Being a girl has been a different row to hoe for females across the years, and across cultures and continents. In many ways today girls in twenty-first century USA have reached parity with males and even moved ahead in a few areas. But the pressure to succeed, to meet the expectations set for girls by their parents, their schools, their peers and the relentless onslaught of the media to look and act and consume in certain proscribed ways has never been as rough for girls as it is today.
When girls lack confidence and courage they are more at risk for their physical, social and emotional health. The obesity crisis rises up against the pandering of the media for girls to grow up too quickly, to buy things that they do not need, to conform to images of beauty that may be totally unreal and unattainable. When girls do not feel confident and safe, they are more likely to miss school, and engage in behaviors that put themselves and their communities at risk.
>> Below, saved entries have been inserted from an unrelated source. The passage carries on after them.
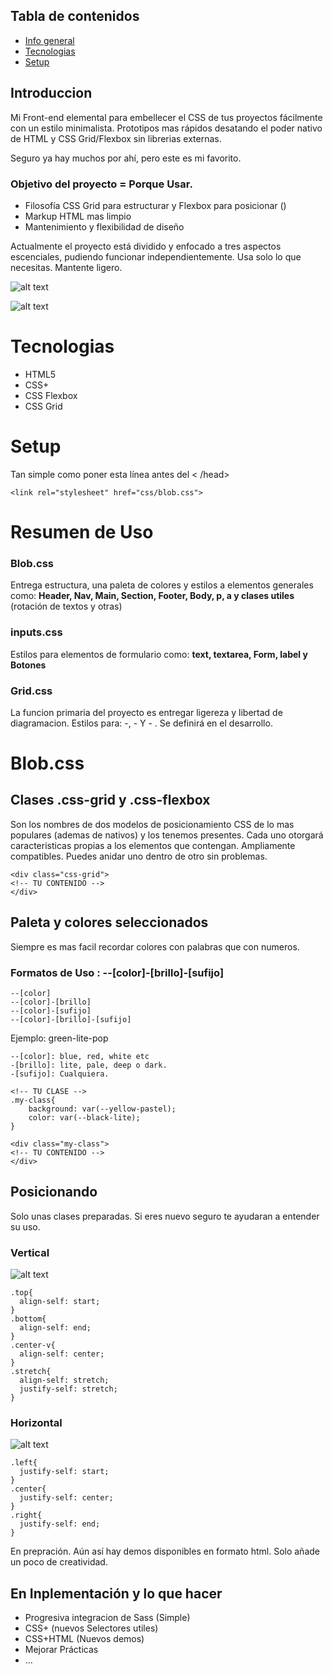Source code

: ## Tabla de contenidos
* [Info general ](#info-general)
* [Tecnologias](#tecnologias)
* [Setup](#setup)

## Introduccion
Mi Front-end elemental para embellecer el CSS de tus proyectos fácilmente con un estilo minimalista.
Prototipos mas rápidos desatando el poder nativo de HTML y CSS Grid/Flexbox sin librerias externas.

Seguro ya hay muchos por ahí, pero este es mi favorito.

### Objetivo del proyecto = Porque Usar.
* Filosofía CSS Grid para estructurar y Flexbox para posicionar ()
* Markup HTML mas limpio
* Mantenimiento y flexibilidad de diseño

Actualmente el proyecto está dividido y enfocado a tres aspectos escenciales, pudiendo funcionar independientemente. Usa solo lo que necesitas. Mantente ligero.

![alt text](https://raw.githubusercontent.com/lowpez/UI/master/graficos/inputs.png?raw=true)

![alt text](https://raw.githubusercontent.com/lowpez/UI/master/graficos/idea%20-%20Landing%20A.png?raw=true)


# Tecnologias
* HTML5
* CSS+
* CSS Flexbox
* CSS Grid

# Setup

Tan simple como poner esta línea antes del < /head>

```
<link rel="stylesheet" href="css/blob.css">
```
# Resumen de Uso

### Blob.css
Entrega estructura, una paleta de colores y estilos a elementos generales como:
**Header, Nav, Main, Section, Footer, Body, p, a y clases utiles** (rotación de textos y otras)

### inputs.css 
Estilos para elementos de formulario como: **text, textarea, Form, label y Botones**

### Grid.css
La funcion primaria del proyecto es entregar ligereza y libertad de diagramacion.
Estilos para: -, - Y - . Se definirá en el desarrollo.

# Blob.css
## Clases .css-grid y .css-flexbox 

Son los nombres de dos modelos de posicionamiento CSS de lo mas populares (ademas de nativos) y los tenemos presentes. Cada uno otorgará caracteristicas propias a los elementos que contengan. Ampliamente compatibles. Puedes anidar uno dentro de otro sin problemas.
```
<div class="css-grid">
<!-- TU CONTENIDO -->
</div>
```
## Paleta y colores seleccionados
Siempre es mas facil recordar colores con palabras que con numeros.

### Formatos de Uso : --[color]-[brillo]-[sufijo]

```
--[color]
--[color]-[brillo]
--[color]-[sufijo]
--[color]-[brillo]-[sufijo]
```
Ejemplo: green-lite-pop 

```
--[color]: blue, red, white etc
-[brillo]: lite, pale, deep o dark.
-[sufijo]: Cualquiera.
```
```
<!-- TU CLASE -->
.my-class{
	background: var(--yellow-pastel);
	color: var(--black-lite);
}
```
```
<div class="my-class">
<!-- TU CONTENIDO -->
</div>
```

## Posicionando
Solo unas clases preparadas.
Si eres nuevo seguro te ayudaran a entender su uso.

### Vertical

![alt text](https://github.com/lowpez/UI/blob/master/graficos/pos-vertical.jpg?raw=true)
```
.top{
  align-self: start;
}
.bottom{
  align-self: end;
}
.center-v{
  align-self: center;
}
.stretch{
  align-self: stretch;
  justify-self: stretch;
}
```
### Horizontal 

![alt text](https://github.com/lowpez/UI/blob/master/graficos/pos-horizontal.jpg)
```
.left{
  justify-self: start;
}
.center{
  justify-self: center;
}
.right{
  justify-self: end;
}
```
En prepración.
Aún así hay demos disponibles en formato html. 
Solo añade un poco de creatividad.


## En Inplementación y lo que hacer
* Progresiva integracion de Sass (Simple)
* CSS+ (nuevos Selectores utiles)
* CSS+HTML (Nuevos demos)
* Mejorar Prácticas
* ...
Girl Scouts are addressing these issues and more, every day. We work with girls at the Troop level and individually to find a safe space where they can discover more about themselves and the world around them, connect with other people and ideas, and where they can take action to make the world a better place. Cookies, crafts and camping are all terrific ways for girls to build skills, appreciate the environment and learn to make their own way, but those activities are just a small part of the programming and values that Girl Scouts provide. Robots, science, music, travel, adventure, problem solving and tackling community problems such as land use and hunger are all in the Girl Scout’s Journey.
And Girl Scouts are taking action -- locally and across the country. Girl Scouts of Nassau County’s Critical Issues initiative has been working on the problem of relational aggression, social bullying and cyber-bullying for the past five years. This year, with the help of the New York State Girl Scout Legislative Network, the NYS Dignity for All Students Act was passed in Albany. US Representative Carolyn McCarthy is working on the issue of bullying and a Suffolk Girl Scout recently testified before Congress on how Girl Scouting had helped her to address bullying in her life. We are supporting HR 4925, the Healthy Media Images for Youth Act , so that girls see true and reasonable portrayals of healthy people in the ads that come at them each day.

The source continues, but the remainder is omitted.